TASK REQUIREMENTS:
Everything in the listing should be transcribed exactly, apart from the pictures.

______________________________

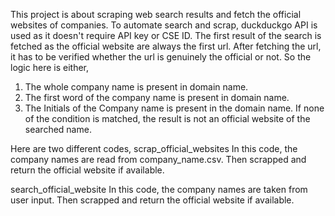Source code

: This project is about scraping web search results and fetch the official websites of companies. To automate search and scrap, duckduckgo API is used as it doesn't require API key or CSE ID. The first result of the search is fetched as the official website are always the first url. After fetching the url, it has to be verified whether the url is genuinely the official or not. So the logic here is either,
1. The whole company name is present in domain name.
2. The first word of the company name is present in domain name.
3. The Initials of the Company name is present in the domain name.
If none of the condition is matched, the result is not an official website of the searched name.

Here are two different codes,
scrap_official_websites
In this code, the company names are read from company_name.csv. Then scrapped and return the official website if available.

search_official_website
In this code, the company names are taken from user input. Then scrapped and return the official website if available.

______________________________

FINISHED TASK:
Source code

: This project is about scraping web search results and fetch the official websites of companies. To automate search and scrap, duckduckgo API is used as it doesn't require API key or CSE ID. The first result of the search is fetched as the official website are always the first url. After fetching the url, it has to be verified whether the url is genuinely the official or not. So the logic here is either,
1. The whole company name is present in domain name.
2. The first word of the company name is present in domain name.
3. The Initials of the Company name is present in the domain name.
If none of the condition is matched, the result is not an official website of the searched name.

Here are two different codes,
scrap_official_websites
In this code, the company names are read from company_name.csv. Then scrapped and return the official website if available.

search_official_website
In this code, the company names are taken from user input. Then scrapped and return the official website if available.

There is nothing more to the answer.